A year in the life of a cancer patient

As you perhaps guessed from the title of this post, I thought that it might be interesting to look back over the treatment that I've had in the last year, as a way of remembering what the NHS has put my body through in the hope of finally eradicating those pesky Hodgkin's Lymphoma cells that seem to keep fighting their way back into my life.

Note: I should probably confess that it has actually been more like fifteen months since I found out about the latest relapse and restarted treatment, but it was just short of a year when I first started writing this post, and the title sounds more catchy as it is!

It was actually the sorting-out of my medications that started me thinking about the subject, as when being treated for cancer you seem to gradually build-up your own mini-pharmacy. In fact, after bringing home my latest prescription one day, my mini-pharmacy had reached capacity, so it was time for an annual stock-take to see whether anything had expired - I really needed to clear-up some free space. For your amusement, the following photo shows my mini-pharmacy at that time:


I think it's safe to say that the above nicely illustrates that taking a whole bunch of medication is a given for cancer patients. I'd hardly taken a tablet in my life, until I started with Hodgkin's Lymphoma four and a half years ago, and now I take that many every morning that with a glass of milk you could almost count them as breakfast.

Putting aside the medications that are mostly aimed at relieving the side effects of the cancer treatment, that still obviously leaves the actual cancer treatment itself, and in my case that's meant two sessions of the chemotherapy regimen known as IVE, five sessions of a new monoclonal antibody-drug conjugate that is only available on a compassionate use basis, the conditioning regimen known as FMC, and last but by no means least an Allogeneic Stem Cell Transplant (Allo-SCT). In other words, just to get my body ready for the Allo-SCT, I had numerous doses of five different chemotherapy drugs (Ifosfamide, Etoposide, Epirubicin, Fludarabine and Melphalan), a monoclonal antibody-drug conjugate (Brentuximab Vedotin) and a monoclonal antibody (Campath). In just under a week, I'll also be starting Extracorporeal Photopheresis (ECP) too, as it seems that I'm currently dependant on steroids to keep my skin GVHD under control!

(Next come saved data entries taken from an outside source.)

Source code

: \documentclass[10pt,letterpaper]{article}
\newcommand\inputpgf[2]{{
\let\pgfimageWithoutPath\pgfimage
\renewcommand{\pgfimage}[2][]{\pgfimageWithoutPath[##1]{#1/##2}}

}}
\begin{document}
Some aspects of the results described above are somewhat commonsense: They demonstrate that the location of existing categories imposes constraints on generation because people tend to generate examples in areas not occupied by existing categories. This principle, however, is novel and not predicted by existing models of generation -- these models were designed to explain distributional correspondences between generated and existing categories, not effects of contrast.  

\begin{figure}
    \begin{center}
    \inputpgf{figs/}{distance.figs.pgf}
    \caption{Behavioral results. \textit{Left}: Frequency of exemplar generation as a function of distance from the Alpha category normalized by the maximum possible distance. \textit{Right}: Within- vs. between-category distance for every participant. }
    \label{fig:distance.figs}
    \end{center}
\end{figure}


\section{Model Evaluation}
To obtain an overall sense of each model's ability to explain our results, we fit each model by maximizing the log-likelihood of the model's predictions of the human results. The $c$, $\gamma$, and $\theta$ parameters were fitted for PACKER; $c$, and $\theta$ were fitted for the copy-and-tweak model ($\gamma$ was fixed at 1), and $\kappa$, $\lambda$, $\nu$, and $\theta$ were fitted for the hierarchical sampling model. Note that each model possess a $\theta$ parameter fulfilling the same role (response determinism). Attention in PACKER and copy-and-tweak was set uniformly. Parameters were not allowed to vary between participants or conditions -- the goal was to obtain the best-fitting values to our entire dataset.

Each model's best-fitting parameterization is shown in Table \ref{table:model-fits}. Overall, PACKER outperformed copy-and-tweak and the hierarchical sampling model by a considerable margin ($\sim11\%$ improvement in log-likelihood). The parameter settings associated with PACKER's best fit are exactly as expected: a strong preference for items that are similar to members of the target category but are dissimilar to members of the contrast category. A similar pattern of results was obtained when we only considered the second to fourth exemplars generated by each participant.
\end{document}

The delightful cocktail of cancer medications and treatments has certainly done a number on my blood counts at various points, and that's led to the need for numerous red blood cell and platelet transfusions, as well as a whole range of other top-ups via IV, be that simply fluids when I've been struggling to drink enough or minerals etc when medications have prevented the absorption of sufficient quantities from my diet. (There's also been the occasional need for high protein and calorie drinks, when I've been battling loss of appetite or just struggling to keep my food down, and G-CSF injections to boost my immune system, when I've been most at risk of infection.)

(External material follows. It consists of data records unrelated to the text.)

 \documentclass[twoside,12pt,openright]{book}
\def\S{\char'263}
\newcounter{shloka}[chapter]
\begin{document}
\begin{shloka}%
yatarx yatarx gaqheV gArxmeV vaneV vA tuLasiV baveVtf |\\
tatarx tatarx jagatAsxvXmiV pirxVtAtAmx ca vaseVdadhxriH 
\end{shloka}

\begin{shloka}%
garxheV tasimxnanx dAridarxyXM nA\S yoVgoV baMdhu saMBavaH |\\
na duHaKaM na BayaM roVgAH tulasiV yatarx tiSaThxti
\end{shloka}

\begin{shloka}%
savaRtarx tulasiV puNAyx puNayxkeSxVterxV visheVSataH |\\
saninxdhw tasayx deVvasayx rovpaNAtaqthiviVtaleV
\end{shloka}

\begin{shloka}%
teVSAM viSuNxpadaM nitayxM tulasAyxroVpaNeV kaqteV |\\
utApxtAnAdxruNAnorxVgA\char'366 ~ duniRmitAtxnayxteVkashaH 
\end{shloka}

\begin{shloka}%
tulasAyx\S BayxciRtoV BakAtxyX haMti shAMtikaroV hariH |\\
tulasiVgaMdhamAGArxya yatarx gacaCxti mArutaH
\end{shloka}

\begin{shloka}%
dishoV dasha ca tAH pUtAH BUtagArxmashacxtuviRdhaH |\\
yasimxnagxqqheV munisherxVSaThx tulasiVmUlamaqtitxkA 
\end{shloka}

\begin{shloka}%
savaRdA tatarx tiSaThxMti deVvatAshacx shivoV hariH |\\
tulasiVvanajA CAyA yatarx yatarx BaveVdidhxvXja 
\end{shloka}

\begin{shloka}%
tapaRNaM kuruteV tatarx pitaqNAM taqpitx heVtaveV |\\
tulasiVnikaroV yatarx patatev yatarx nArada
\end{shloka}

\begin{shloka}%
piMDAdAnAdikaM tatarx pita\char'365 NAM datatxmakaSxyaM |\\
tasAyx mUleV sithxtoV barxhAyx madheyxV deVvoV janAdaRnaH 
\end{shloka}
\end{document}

Despite the best efforts of all the medications and processes aimed at preventing any bacterial, fungal and viral infections, I've still managed to pick-up eight different infections, four of which required being hospitalised for treatment. (I was also recently hospitalised for another suspected infection, but the blood tests never found anything.)

That nicely leads me on to the subject of testing, as being regularly zapped, swabbed, poked, sliced, and prodded are all things for which cancer patients get to look forward. I've long lost track of the number of cannula insertions, blood cultures/tests, stool/urine tests, MRSA and mouth swabs, and examinations that I've had, but if my memory is still serving me, I've had: two CT scans, three PET-CT scans, numerous x-rays, a Lineogram, three Echocardiograms, two Lung Function Tests, a Pericardial Drain, a Hickman Line insertion, two bone marrow biopsies, and two skin biopsies!

It light of all of that, it probably comes as no surprise that being a cancer patient means spending a lot of time in hospital. By my calculations, I've actually spent at least sixty-eight full days as an inpatient, which coincidentally is roughly the equivalent of the number hours involved in working a full-time job for a year. Granted, cancer patients do get to sleep whilst in hospital, despite what sometimes seems like the hospitals' best efforts to prevent it, but there's probably a few people out there that have managed to sneak-in the occasional daydream/snooze at work too!

In addition to the inpatient time, there's also all of the outpatient time, and that soon adds-up as well; With all of the appointments, clinics and treatments etc, it wouldn't surprise me if I've spent more time in hospital as an outpatient than I have as an inpatient. At this point, it's pretty much a hopeless exercise trying to put a number on how many hours I've spent waiting for tests to be done, results to come back, medical professionals to see me, treatments to be given, prescriptions to be dispensed, and paperwork to be completed; I've been back and forth that many times as an outpatient, for what have frequently proven to be long days, that it's mostly all just a big blur.

Finally, after considering all of the time as both an inpatient and outpatient, there's also the time that you get to spend outside of the hospital, where the various medications and treatments have left you feeling a mixture of exhausted, nauseous/sick and sore/in pain, amongst a variety of other unpleasantries. Occasionally, you do get to not look and feel like death warmed-up though, so don't get me wrong: It's not all bad!